Plaintiffs argue allowing respondent’s visitation merely because Randi adopted child makes section 3104, subdivision (b)(5) unconstitutional as applied. But as plaintiffs concede, they never voiced this claim, either in the trial court or in their opening brief.
As-applied constitutional challenges must be raised in the trial court or they are forfeited. (In re Sheena K. (2007) 40 Cal.4th 875, 881-882, 886-887.) Moreover we do not consider arguments raised for the first time in a reply brief without a showing of good cause. (Doe v. California Dept. of Justice (2009) 173 Cal.App.4th 1095, 1115.)

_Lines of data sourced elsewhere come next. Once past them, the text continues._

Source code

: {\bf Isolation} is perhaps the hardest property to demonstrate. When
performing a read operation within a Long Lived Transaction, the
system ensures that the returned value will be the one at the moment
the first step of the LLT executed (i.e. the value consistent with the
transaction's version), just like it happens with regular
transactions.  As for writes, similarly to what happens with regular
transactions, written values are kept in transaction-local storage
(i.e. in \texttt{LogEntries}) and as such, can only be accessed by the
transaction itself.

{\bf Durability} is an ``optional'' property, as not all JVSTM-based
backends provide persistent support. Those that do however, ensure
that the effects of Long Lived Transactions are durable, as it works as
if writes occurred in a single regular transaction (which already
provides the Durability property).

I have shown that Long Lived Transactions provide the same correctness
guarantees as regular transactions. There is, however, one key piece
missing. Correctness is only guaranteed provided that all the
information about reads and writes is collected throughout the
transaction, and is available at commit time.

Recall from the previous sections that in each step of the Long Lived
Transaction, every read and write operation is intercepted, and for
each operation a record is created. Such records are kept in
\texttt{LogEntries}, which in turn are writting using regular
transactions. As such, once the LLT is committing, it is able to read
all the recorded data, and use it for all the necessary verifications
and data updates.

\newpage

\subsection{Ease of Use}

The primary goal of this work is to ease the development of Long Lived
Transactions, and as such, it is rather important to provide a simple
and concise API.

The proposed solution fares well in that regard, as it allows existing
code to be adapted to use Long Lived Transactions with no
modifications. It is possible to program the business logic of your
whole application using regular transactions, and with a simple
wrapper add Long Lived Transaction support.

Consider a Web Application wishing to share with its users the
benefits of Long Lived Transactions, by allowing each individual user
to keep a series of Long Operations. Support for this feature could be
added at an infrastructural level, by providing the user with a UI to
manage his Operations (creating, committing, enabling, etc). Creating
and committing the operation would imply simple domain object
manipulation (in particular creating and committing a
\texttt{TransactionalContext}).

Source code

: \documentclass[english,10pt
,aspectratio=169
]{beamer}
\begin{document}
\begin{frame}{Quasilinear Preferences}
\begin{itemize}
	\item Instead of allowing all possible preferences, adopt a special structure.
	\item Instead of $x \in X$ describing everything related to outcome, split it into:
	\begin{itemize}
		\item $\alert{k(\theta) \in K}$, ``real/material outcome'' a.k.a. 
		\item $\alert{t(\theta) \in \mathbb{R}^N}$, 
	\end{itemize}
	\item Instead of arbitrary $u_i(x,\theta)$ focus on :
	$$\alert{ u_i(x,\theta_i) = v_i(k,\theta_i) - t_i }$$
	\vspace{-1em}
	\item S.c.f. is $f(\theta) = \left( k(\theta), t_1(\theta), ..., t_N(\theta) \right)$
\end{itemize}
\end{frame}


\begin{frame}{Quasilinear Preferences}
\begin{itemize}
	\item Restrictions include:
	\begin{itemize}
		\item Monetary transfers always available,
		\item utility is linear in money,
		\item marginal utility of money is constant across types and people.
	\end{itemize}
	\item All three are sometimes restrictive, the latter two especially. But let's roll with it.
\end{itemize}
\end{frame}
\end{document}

Plaintiffs have not made such a showing. Their claim they raised the issues of jurisdiction and standing in the trial court does not suffice. Those have nothing to do with the constitutionality of the section. And the two federal cases plaintiffs cite to support their claim the argument can be raised for the first time on appeal are inapt. Aside from the fact we are not bound by federal cases (Haynes v. EMC Mortgage Corp. (2012) 205 Cal.App.4th 329, 335), Gilchrist v. Jim Slemons Imports, Inc. (9th Cir. 1986) 803 F.3d 1488 and Wolf v. Reliance Standard Life Ins. Co. (1st Cir. 1995) they deal with the very limited issue of waiver of an Employment Retirement Income Security Act preemption defense (Gilchrist, at p. 1497; Wolf, at p. 449 & fn. 8). Thus, plaintiffs’ constitutional argument is doubly forfeited. It also fails on the merits.
Plaintiffs point to Troxel v. Granville (2000) 530 U.S. 57 (Troxel), where the court invalidated a Washington State statute that allowed visitation by any nonparent was unconstitutional as applied because it infringed on parents’ fundamental right to raise their children. (Id. at p. 67.) The court noted the difference between the Washington statute and statutes in other states, including section 3104, subdivision (e), which includes the rebuttable presumption grandparent visitation is not in a child’s best interest if the parents oppose it. (Troxel, at pp. 69-70.) Troxel does not affect visitation in this case. None of the cases cited by plaintiffs in support of their claim respondent is no longer a grandparent stand for that proposition. In Ed H., supra, 14 Cal.App.5th 899 great-grandparents sought visitation under sections 3103 and 3104. After determining section 3103 did not apply because the proceeding had been brought after the judgment of dissolution (id. at p. 907), the court also held section 3104 did not apply to great-grandparents (id. at p. 909). Because the statute did not define “grandparent,” the court relied on the ordinary meaning as defined in the dictionary, i.e., “‘a parent’s parent’” or “‘a parent of one’s father or mother.’” (Id. at p. 908.)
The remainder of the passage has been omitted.